- [EXERCISE OBJECTIVE]:
Check each line of the records for "AMES"; collect those that have it.

[Stored items from a collection]
═══
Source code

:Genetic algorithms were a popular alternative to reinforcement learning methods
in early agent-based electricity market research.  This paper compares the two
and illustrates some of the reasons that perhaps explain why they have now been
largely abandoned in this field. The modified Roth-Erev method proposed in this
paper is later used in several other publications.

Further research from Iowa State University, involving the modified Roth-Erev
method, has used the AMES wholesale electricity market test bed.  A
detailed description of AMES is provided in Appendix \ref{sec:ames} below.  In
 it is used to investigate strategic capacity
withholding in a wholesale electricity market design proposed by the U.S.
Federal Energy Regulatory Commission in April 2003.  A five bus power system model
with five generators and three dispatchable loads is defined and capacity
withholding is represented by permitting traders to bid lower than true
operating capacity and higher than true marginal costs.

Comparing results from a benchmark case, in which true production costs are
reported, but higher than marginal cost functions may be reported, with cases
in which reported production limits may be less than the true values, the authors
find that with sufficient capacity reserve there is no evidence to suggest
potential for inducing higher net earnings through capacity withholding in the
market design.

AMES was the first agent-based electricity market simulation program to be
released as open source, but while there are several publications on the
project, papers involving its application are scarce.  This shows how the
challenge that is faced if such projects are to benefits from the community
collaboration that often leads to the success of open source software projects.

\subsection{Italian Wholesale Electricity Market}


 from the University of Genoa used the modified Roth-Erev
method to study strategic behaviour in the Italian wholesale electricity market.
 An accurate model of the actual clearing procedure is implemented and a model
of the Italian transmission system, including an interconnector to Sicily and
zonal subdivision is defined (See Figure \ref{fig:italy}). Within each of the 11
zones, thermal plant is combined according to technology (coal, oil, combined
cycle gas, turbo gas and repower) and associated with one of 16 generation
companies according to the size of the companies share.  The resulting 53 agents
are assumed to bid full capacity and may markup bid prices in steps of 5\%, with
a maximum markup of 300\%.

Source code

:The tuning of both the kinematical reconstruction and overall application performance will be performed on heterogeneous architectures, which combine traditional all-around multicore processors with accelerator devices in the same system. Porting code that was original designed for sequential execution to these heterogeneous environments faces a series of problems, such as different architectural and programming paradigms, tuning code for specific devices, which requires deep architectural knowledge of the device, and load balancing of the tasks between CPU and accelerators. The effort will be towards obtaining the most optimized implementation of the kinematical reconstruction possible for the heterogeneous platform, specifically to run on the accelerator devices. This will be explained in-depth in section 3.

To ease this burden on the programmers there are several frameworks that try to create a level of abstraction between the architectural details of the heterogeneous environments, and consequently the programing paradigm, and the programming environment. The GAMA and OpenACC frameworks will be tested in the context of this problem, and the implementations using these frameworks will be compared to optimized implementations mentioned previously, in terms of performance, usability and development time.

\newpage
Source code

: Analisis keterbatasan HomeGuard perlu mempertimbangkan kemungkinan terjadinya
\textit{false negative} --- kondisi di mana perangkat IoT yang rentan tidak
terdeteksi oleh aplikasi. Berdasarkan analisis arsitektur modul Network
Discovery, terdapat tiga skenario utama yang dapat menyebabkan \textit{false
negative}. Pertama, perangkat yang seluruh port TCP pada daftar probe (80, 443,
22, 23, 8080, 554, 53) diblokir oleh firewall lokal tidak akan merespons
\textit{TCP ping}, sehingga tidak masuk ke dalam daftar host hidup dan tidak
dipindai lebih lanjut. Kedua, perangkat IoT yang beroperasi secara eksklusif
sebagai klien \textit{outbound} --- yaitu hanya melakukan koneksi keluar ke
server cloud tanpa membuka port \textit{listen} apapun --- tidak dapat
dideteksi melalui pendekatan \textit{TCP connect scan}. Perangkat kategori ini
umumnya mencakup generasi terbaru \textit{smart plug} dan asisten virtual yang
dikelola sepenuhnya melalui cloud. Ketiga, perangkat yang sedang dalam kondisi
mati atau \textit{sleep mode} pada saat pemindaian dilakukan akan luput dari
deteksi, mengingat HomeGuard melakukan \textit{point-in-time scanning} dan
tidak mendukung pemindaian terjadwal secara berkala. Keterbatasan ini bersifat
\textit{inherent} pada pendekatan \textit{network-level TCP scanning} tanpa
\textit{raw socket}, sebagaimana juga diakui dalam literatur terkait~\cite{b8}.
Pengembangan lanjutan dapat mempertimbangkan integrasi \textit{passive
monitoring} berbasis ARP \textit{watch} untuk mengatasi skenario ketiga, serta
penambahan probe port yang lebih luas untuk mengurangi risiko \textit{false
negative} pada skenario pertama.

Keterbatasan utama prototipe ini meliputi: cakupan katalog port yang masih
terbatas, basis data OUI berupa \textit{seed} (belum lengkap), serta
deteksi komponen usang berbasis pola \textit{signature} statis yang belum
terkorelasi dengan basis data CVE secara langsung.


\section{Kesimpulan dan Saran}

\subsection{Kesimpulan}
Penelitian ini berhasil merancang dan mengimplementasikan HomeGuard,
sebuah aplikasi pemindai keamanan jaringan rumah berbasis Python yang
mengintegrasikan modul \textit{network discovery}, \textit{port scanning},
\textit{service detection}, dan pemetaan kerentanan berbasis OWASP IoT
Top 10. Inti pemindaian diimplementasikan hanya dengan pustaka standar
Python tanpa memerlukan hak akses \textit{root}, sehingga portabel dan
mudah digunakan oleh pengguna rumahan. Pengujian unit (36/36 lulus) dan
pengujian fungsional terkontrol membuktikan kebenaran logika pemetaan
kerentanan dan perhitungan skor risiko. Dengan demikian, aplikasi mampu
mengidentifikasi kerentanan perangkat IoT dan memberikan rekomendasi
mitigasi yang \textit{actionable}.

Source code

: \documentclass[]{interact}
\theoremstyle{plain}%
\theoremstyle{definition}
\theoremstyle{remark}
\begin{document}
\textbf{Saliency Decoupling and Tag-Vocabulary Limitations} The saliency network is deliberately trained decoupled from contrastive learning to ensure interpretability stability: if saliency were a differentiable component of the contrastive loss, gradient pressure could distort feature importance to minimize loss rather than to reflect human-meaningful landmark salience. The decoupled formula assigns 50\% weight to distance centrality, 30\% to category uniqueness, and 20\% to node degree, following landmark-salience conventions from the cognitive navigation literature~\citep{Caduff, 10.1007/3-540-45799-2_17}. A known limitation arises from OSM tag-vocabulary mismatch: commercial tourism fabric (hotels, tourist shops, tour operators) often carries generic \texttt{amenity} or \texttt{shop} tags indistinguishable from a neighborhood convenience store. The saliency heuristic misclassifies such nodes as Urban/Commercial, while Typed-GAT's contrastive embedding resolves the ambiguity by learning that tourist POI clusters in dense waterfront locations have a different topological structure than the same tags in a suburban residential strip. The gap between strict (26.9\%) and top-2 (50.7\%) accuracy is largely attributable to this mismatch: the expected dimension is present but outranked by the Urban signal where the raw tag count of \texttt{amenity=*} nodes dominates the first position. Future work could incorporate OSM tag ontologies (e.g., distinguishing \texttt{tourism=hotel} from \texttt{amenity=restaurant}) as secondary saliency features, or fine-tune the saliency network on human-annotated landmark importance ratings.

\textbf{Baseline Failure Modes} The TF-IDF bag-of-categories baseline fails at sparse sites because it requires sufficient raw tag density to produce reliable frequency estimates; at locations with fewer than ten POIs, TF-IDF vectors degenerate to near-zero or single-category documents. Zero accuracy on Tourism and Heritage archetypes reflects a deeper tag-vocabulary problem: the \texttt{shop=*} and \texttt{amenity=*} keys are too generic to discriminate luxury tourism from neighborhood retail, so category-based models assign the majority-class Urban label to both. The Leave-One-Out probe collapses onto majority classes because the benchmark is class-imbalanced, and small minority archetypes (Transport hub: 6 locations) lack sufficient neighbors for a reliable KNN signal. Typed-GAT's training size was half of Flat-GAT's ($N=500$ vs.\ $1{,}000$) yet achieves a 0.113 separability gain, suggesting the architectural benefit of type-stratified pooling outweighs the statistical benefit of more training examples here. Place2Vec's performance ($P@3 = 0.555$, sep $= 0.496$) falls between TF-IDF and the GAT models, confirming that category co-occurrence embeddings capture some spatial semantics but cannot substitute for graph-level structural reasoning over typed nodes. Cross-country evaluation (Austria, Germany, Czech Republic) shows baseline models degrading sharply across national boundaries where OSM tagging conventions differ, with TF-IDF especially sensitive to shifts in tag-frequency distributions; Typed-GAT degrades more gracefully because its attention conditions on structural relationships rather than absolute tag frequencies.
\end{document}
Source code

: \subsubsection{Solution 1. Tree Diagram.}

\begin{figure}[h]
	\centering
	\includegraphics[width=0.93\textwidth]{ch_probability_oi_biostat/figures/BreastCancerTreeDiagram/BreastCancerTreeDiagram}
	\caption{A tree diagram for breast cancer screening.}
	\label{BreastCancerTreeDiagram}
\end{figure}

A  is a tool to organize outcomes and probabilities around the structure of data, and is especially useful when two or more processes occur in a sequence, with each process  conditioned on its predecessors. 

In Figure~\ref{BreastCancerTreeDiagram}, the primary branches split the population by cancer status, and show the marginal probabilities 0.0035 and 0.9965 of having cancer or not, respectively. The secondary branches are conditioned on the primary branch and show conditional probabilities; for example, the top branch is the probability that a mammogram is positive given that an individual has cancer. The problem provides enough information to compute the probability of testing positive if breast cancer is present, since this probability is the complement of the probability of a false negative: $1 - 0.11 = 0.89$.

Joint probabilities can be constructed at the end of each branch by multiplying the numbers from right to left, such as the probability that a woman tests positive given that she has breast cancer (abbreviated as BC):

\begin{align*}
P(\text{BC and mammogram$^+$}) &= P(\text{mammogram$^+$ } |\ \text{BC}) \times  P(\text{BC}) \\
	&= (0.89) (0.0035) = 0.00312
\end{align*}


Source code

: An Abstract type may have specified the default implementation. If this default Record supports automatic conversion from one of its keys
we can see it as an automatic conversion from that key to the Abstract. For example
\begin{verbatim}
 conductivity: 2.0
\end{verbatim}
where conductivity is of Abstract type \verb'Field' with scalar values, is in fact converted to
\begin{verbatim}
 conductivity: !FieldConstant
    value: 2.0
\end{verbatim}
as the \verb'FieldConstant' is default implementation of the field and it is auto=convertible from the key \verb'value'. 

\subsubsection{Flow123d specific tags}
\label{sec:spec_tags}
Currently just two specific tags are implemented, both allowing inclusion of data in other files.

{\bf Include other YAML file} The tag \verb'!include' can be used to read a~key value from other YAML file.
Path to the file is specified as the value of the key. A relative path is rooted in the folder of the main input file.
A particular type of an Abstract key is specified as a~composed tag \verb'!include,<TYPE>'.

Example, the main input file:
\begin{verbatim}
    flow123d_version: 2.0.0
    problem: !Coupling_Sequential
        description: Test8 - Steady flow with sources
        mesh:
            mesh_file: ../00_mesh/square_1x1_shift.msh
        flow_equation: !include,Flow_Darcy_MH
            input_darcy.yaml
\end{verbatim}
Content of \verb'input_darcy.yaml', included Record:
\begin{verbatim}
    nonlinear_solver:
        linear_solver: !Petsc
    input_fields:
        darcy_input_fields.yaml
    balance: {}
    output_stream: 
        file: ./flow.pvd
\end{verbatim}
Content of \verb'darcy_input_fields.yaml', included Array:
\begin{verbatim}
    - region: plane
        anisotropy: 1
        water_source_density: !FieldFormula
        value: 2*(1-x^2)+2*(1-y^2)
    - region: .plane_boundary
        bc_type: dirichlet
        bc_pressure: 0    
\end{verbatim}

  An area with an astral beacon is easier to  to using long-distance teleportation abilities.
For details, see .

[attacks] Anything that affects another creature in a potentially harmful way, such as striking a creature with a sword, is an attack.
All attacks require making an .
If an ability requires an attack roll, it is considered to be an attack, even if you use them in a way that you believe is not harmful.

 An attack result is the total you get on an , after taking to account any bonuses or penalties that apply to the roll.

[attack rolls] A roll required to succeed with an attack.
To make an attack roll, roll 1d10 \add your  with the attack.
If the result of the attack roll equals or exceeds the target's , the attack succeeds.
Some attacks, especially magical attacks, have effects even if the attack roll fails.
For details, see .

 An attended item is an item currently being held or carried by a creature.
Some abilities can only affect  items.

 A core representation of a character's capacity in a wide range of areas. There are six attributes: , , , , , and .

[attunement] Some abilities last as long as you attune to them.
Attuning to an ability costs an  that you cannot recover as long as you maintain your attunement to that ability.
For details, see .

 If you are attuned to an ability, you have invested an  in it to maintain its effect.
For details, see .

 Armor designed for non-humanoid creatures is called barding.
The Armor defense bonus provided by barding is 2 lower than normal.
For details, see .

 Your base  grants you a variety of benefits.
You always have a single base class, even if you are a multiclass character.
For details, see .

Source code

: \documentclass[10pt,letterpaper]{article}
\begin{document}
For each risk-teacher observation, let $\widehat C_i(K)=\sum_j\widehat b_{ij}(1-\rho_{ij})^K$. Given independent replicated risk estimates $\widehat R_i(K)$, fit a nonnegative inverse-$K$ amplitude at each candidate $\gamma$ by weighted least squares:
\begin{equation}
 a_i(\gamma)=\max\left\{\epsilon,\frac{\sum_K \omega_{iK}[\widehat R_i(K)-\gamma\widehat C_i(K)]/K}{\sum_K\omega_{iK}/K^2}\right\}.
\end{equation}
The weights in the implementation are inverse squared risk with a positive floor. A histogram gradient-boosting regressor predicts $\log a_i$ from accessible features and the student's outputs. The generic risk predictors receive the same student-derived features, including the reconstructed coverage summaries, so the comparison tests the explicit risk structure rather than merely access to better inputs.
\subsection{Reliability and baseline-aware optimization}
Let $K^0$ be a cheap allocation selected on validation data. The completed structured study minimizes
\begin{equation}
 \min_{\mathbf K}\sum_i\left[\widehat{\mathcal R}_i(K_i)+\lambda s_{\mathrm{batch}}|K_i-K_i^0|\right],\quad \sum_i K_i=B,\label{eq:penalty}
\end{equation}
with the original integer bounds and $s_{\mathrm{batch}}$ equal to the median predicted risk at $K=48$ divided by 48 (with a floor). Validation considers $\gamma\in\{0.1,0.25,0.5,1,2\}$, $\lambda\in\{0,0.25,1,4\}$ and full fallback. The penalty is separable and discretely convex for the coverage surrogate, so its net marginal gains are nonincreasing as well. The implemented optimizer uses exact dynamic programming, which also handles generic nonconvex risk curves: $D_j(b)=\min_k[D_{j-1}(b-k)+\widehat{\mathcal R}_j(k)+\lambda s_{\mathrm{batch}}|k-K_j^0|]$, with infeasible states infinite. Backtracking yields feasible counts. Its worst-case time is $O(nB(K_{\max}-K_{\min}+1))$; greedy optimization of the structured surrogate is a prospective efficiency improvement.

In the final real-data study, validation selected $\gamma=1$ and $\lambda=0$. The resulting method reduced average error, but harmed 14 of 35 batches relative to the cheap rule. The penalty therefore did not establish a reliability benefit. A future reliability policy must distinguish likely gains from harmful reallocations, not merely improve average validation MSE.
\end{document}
═══
- [SOLVED PROBLEM]:
method, has used the AMES wholesale electricity market test bed.  A
detailed description of AMES is provided in Appendix \ref{sec:ames} below.  In
AMES was the first agent-based electricity market simulation program to be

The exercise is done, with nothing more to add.